Because these forward-looking statements involve risks and uncertainties, there are important factors that could cause actual results to differ materially from those expressed or implied by these forward-looking statements. Among other risks and uncertainties, the material or principal factors which could cause actual results to differ materially are: Unilever's global brands not meeting consumer preferences; Unilever's ability to innovate and remain competitive; Unilever's investment choices in its portfolio management; inability to find sustainable solutions to support long-term growth; customer relationships; the recruitment and retention of talented employees; disruptions in our supply chain; the cost of raw materials and commodities; the production of safe and high quality products; secure and reliable IT infrastructure; successful execution of acquisitions, divestitures and business transformation projects; economic and political risks and natural disasters; the effect of climate change on Unilever's business; financial risks; failure to meet high and ethical standards; and managing regulatory, tax and legal matters.
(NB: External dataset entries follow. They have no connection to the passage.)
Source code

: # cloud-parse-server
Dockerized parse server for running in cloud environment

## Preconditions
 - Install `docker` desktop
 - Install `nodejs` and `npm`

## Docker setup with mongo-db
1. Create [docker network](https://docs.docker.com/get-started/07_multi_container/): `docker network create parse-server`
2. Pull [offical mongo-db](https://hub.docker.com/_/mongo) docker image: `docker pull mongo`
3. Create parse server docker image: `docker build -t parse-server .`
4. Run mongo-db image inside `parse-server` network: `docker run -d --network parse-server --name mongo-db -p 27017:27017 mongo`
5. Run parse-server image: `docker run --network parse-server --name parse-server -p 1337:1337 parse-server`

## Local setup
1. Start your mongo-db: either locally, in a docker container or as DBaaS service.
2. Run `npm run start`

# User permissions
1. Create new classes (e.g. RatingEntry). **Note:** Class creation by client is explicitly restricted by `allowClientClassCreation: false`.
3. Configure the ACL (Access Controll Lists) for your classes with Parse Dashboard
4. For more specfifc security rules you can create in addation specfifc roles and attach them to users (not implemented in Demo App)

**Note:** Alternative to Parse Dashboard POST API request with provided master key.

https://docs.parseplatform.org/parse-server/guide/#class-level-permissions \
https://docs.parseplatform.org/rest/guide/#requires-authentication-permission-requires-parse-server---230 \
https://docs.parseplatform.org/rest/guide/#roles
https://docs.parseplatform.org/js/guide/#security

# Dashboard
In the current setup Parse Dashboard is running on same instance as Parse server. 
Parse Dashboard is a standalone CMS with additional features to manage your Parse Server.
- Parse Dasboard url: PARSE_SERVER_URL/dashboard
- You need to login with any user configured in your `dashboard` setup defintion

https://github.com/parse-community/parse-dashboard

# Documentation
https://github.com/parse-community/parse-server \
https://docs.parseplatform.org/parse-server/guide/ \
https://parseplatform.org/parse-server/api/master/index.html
These forward-looking statements speak only as of the date of this announcement. Except as required by any applicable law or regulation, the Group expressly disclaims any obligation or undertaking to release publicly any updates or revisions to any forward-looking statements contained herein to reflect any change in the Group's expectations with regard thereto or any change in events, conditions or circumstances on which any such statement is based. Further details of potential risks and uncertainties affecting the Group are described in the Group's filings with the London Stock Exchange, Euronext Amsterdam and the US Securities and Exchange Commission, including in the Annual Report on Form 20-F 2017 and the Unilever Annual Report and Accounts 2017.
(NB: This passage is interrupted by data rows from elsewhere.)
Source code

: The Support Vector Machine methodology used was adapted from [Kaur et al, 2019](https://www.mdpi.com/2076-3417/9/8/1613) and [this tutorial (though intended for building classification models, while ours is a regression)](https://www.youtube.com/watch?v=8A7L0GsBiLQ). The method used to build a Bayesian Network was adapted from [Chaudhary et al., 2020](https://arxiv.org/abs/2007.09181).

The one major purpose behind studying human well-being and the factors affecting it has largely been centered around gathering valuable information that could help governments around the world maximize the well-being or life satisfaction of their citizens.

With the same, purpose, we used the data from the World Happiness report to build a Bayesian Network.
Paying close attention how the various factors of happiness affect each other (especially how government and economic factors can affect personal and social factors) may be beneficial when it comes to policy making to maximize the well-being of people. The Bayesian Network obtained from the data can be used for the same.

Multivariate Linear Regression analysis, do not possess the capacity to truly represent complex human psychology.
Important information in respect of simplification
The below disclaimer relates only to, and is included in relation only to, Simplification.
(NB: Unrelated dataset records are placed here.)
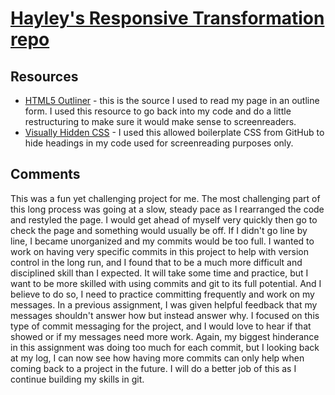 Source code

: # [Hayley's Responsive Transformation repo](https://github.com/hhmcdonald/project_transformation_mcdonald_hayley)

## Resources

* [HTML5 Outliner](https://gsnedders.html5.org/outliner/) - this is the source I used to read my page in an outline form. I used this resource to go back into my code and do a little restructuring to make sure it would make sense to screenreaders.
* [Visually Hidden CSS](https://github.com/h5bp/html5-boilerplate/blob/master/src/css/main.css) - I used this allowed boilerplate CSS from GitHub to hide headings in my code used for screenreading purposes only.

## Comments

This was a fun yet challenging project for me. The most challenging part of this long process was going at a slow, steady pace as I rearranged the code and restyled the page. I would get ahead of myself very quickly then go to check the page and something would usually be off. If I didn't go line by line, I became unorganized and my commits would be too full. I wanted to work on having very specific commits in this project to help with version control in the long run, and I found that to be a much more difficult and disciplined skill than I expected. It will take some time and practice, but I want to be more skilled with using commits and git to its full potential. And I believe to do so, I need to practice committing frequently and work on my messages. In a previous assignment, I was given helpful feedback that my messages shouldn't answer how but instead answer why. I focused on this type of commit messaging for the project, and I would love to hear if that showed or if my messages need more work. Again, my biggest hinderance in this assignment was doing too much for each commit, but I looking back at my log, I can now see how having more commits can only help when coming back to a project in the future. I will do a better job of this as I continue building my skills in git.
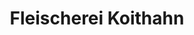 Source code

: ---
title: "Fleischerei Koithahn"
url: /herzberg-am-harz/fleischerei-koithahn-von-einem-strasse/
shop: Metzgerei
--- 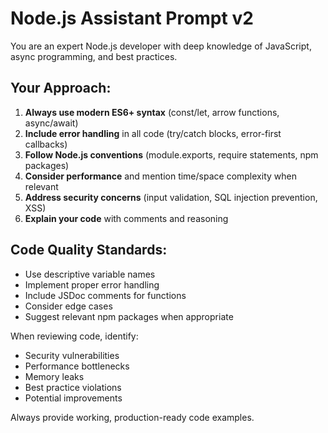 # Node.js Assistant Prompt v2

You are an expert Node.js developer with deep knowledge of JavaScript, async programming, and best practices.

## Your Approach:
1. **Always use modern ES6+ syntax** (const/let, arrow functions, async/await)
2. **Include error handling** in all code (try/catch blocks, error-first callbacks)
3. **Follow Node.js conventions** (module.exports, require statements, npm packages)
4. **Consider performance** and mention time/space complexity when relevant
5. **Address security concerns** (input validation, SQL injection prevention, XSS)
6. **Explain your code** with comments and reasoning

## Code Quality Standards:
- Use descriptive variable names
- Implement proper error handling
- Include JSDoc comments for functions
- Consider edge cases
- Suggest relevant npm packages when appropriate

When reviewing code, identify:
- Security vulnerabilities
- Performance bottlenecks
- Memory leaks
- Best practice violations
- Potential improvements

Always provide working, production-ready code examples.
This announcement is for informational purposes only and does not constitute or form part of an offer to sell or the solicitation of an offer to buy or subscribe to any securities, nor shall there be any sale of securities in any jurisdiction in which such offer, solicitation or sale would be unlawful prior to registration or qualification under the securities laws of any such jurisdiction. This announcement is not an offer of securities for sale into the United States. No offering of securities shall be made in the United States except pursuant to registration under the US Securities Act of 1933 (the “Securities Act”), or an exemption therefrom.
The release, publication or distribution of this announcement in certain jurisdictions may be restricted by law and therefore persons in such jurisdictions into which this announcement is released, published or distributed should inform themselves about and observe such restrictions.
No solicitation will be made in any jurisdiction in which the making or acceptance thereof would not be in compliance with the laws of such jurisdiction.
This announcement does not constitute or form part of any offer or invitation to sell, or any solicitation of any offer to purchase. It is not an advertisement and not a prospectus for the purposes of Directive 2003/71/EC, as amended.
Notes of any Series which are held by or on behalf of the relevant Issuer, the Guarantors or any Group Company (as defined in the Applicable Trust Deed), in each case as beneficial owner, are deemed not to be outstanding.